Modélisation Physique des Écoulements Turbulents Gaz-Particules

La nature a de tout temps offert à nos yeux une diversité incommensurable de manifestations d’écoulements fluides. Comme rien n’y est jamais « pur », tout écoulement est par nature multiphasique. Lorsque l’intérêt est porté sur la phase fluide les « impuretés » sont généralement négligées et seul le fluide porteur est pris en considération. Il existe néanmoins de nombreux écoulements naturels où le comportement des « impuretés » devient une information importante. Les processus naturels de sédimentation (que ce soit à l’échelle humaine pour la modification d’un lit de rivière ou bien à l’échelle planétaire pour la captation de CO2 par la sédimentation océanique) ou de dispersion (que ce soit de fumées dans l’atmosphère ou de plancton dans les océans) sont ainsi des exemples dephénomènes pour lesquels le comportement de la phase particulaire est d’importance au moins égale au comportement de la phase fluide. Le génie humain (ou industriel) a de plus engendré de nouvelles applications des écoulements multiphasiques qui sont aujourd’hui étudiées dans un but d’amélioration des rendements (par exemple concernant le transport/combustion d’hydrocarbures ou le génie chimique) et/ou de réduction de l’impact des procédés sur le milieu naturel (traitement des eaux, dispersion de polluants. . . ).

Les échelles macroscopiques associées à ces écoulements varient donc sur plusieurs ordres de grandeurs, du centimètre de la chambre de combustion ou du tuyau extracteur de chaleur d’une centrale nucléaire aux centaines ou milliers de mètres de la formation des nuages ou du développement des avalanches. Les phénomènes physiques prépondérants dans certains écoulements multiphasiques (et a fortiori diphasiques) ne le sont donc pas nécessairement dans d’autres configurations. A cette multitude d’échelles macroscopiques viennent de plus se greffer les échelles propres à un écoulement diphasique. La transition vers la turbulence en ce qui concerne l’écoulement fluide entraîne ainsi l’apparition d’une cascade d’échelles qui s’étend sur plusieurs ordres de grandeurs. La réponse de la phase particulaire à cette sollicitation engendre elle aussi l’apparition de nouvelles échelles caractéristiques dans l’écoulement, tant et si bien qu’une superposition de plusieurs échelles caractéristiques est à l’origine du comportement de l’écoulement. Ces échelles évoluent de plus, dans les écoulements inhomogènes, en fonction de la zone de l’écoulement observée. Par exemple dans un canal turbulent l’écoulement évolue de très peu agité dans les zones proches des parois à très agité au centre du canal. Les échelles caractéristiques de l’écoulement peuvent donc elles-mêmes évoluer de manière significative à l’intérieur du même écoulement.
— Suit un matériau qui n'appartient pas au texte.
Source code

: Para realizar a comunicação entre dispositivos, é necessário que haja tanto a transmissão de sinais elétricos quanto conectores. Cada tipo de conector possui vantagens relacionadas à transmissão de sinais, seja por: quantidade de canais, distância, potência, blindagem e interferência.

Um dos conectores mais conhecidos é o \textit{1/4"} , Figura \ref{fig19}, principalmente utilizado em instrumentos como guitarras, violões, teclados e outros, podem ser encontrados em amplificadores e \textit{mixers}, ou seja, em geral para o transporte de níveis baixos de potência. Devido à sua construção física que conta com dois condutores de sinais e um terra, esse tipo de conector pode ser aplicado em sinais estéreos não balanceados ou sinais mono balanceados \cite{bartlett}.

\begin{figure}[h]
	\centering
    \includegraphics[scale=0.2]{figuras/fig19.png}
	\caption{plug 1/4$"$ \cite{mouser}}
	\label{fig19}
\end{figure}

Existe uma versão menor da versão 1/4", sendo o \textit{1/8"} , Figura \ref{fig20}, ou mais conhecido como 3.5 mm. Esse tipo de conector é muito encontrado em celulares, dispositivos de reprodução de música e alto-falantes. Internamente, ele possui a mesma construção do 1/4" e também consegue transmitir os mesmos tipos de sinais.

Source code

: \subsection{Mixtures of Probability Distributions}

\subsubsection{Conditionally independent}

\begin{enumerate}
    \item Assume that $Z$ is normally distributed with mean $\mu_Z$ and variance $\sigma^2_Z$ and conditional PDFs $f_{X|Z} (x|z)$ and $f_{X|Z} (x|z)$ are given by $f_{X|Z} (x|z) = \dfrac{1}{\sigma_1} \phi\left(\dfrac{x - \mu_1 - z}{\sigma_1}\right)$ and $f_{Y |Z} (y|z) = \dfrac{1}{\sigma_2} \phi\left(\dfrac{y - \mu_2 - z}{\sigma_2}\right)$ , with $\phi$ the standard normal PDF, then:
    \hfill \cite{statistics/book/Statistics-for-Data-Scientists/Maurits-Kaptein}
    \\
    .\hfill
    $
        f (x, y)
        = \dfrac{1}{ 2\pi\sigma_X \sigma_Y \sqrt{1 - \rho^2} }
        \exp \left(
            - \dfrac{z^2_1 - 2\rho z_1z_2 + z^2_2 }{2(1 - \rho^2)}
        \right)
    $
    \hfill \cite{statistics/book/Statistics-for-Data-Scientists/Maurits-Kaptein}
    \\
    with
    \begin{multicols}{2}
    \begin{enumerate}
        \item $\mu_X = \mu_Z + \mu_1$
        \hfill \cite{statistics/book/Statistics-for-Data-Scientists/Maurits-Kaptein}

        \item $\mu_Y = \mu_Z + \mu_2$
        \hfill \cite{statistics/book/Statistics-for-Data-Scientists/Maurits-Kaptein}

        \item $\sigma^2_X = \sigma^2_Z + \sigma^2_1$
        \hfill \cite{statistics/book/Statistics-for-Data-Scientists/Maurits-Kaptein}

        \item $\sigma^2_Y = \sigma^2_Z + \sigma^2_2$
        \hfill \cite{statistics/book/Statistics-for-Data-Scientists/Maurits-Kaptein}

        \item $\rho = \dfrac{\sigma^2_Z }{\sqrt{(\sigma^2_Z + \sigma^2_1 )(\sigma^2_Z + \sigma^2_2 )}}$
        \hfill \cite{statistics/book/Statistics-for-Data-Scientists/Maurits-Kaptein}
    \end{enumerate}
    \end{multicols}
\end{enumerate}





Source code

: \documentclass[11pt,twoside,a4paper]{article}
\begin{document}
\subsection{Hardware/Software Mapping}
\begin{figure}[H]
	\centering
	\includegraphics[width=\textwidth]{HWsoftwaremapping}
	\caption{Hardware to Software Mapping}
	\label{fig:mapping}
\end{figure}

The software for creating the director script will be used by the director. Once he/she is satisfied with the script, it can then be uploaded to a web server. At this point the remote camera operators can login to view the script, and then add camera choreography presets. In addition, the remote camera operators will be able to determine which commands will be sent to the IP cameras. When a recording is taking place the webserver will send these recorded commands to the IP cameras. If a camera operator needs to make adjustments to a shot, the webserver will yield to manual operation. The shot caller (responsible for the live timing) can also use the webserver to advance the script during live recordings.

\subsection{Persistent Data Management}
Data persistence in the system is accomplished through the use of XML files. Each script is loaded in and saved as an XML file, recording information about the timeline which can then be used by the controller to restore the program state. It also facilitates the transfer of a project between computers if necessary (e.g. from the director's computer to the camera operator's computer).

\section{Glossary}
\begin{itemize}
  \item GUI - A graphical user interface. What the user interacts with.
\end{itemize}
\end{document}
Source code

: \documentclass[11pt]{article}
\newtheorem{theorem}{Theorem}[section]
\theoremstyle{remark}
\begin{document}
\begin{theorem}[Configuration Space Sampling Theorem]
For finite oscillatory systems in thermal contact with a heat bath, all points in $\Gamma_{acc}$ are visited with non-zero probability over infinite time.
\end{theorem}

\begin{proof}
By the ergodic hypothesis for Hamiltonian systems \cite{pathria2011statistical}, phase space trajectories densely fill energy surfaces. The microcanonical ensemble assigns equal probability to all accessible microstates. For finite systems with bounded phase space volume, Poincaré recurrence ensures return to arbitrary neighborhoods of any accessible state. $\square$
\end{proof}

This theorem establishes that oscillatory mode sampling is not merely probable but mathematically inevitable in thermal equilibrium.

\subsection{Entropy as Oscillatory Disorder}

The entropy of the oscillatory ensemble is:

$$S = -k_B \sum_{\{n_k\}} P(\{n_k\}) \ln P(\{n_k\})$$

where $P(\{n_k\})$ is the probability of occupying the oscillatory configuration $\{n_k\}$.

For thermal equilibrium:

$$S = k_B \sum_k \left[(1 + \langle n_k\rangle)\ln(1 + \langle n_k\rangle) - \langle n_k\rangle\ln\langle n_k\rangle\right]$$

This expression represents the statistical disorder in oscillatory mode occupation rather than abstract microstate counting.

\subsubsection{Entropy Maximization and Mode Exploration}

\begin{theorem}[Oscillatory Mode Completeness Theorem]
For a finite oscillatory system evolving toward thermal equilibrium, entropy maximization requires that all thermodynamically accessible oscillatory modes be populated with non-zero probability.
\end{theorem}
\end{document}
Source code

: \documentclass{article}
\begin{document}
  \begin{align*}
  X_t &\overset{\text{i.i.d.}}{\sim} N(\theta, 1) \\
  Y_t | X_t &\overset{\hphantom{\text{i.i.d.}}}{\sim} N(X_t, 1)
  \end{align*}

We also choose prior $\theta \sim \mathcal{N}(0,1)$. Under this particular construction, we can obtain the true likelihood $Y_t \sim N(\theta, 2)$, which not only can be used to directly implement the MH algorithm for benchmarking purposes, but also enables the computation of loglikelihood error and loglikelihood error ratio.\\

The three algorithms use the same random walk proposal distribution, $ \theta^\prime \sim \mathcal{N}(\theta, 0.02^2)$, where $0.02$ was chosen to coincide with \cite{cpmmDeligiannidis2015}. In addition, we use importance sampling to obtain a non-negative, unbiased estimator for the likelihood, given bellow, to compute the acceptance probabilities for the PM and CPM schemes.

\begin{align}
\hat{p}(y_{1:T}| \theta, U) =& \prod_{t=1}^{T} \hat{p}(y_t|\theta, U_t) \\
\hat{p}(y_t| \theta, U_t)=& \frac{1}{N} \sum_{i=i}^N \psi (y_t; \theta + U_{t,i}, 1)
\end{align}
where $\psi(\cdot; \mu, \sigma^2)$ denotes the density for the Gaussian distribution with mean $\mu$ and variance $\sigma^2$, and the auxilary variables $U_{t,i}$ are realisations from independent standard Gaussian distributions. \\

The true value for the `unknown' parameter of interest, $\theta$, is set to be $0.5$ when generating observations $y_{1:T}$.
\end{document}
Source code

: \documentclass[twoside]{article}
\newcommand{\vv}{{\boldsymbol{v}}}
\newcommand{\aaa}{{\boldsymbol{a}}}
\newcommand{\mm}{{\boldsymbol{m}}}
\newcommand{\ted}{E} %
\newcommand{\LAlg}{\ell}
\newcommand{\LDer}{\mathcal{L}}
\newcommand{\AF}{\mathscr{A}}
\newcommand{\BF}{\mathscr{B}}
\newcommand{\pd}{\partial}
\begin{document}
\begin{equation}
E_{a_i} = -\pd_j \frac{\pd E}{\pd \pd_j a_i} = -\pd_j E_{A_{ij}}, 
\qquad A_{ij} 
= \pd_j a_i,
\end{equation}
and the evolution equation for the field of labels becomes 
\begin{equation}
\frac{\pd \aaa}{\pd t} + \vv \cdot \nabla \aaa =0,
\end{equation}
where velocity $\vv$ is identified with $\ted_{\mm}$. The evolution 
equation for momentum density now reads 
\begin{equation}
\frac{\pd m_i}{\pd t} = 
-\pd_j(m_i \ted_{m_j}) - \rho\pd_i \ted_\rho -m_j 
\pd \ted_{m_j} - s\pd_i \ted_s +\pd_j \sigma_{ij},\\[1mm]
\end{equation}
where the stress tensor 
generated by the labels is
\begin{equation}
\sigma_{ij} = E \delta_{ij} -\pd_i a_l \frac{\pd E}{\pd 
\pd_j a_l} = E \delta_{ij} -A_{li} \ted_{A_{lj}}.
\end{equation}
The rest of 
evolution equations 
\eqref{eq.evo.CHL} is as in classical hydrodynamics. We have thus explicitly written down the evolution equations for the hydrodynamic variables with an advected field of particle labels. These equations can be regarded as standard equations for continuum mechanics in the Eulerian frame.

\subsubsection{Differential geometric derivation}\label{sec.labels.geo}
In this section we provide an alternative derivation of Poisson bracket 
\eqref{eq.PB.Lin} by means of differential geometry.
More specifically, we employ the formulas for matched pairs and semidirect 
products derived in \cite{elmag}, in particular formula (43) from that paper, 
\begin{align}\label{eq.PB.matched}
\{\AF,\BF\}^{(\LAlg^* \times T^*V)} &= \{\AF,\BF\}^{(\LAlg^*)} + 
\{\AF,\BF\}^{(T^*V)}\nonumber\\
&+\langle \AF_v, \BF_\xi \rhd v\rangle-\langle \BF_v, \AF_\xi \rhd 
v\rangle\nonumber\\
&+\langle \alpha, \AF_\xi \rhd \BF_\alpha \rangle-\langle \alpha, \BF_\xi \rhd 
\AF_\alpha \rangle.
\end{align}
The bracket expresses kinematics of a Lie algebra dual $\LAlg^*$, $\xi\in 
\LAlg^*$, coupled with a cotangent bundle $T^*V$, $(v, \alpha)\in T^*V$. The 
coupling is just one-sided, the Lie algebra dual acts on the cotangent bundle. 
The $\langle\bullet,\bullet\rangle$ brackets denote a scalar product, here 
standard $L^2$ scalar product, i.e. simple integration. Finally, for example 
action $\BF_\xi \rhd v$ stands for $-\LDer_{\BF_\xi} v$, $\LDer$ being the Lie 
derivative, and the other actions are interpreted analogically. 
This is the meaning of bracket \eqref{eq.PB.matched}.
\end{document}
Les inhomogénéités des échelles caractéristiques posent des problèmes ardus de modélisation de l’écoulement. La plupart des phénomènes physiques sont en effet modélisés très efficacement dans une gamme d’échelles caractéristiques mais ces modélisations peuvent s’avérer insuffisantes pour d’autres gammes d’échelles et donc d’autres zones de l’écoulement. Les modélisations (ou représentations) des phénomènes physiques sont en effet issues d’un compromis entre leur complexité et leur efficacité. L’évolution spatiale des échelles caractéristiques peut être telle dans les écoulements qu’un modèle adapté à une zone de l’écoulement peut échouer à rendre compte de la physique dans d’autres zones. L’évolution des caractéristiques de la turbulence dans un canal en est un bon exemple car les phénomènes physiques prépondérants au comportement de l’écoulement ne sont pas identiques aux parois ou au centre du canal.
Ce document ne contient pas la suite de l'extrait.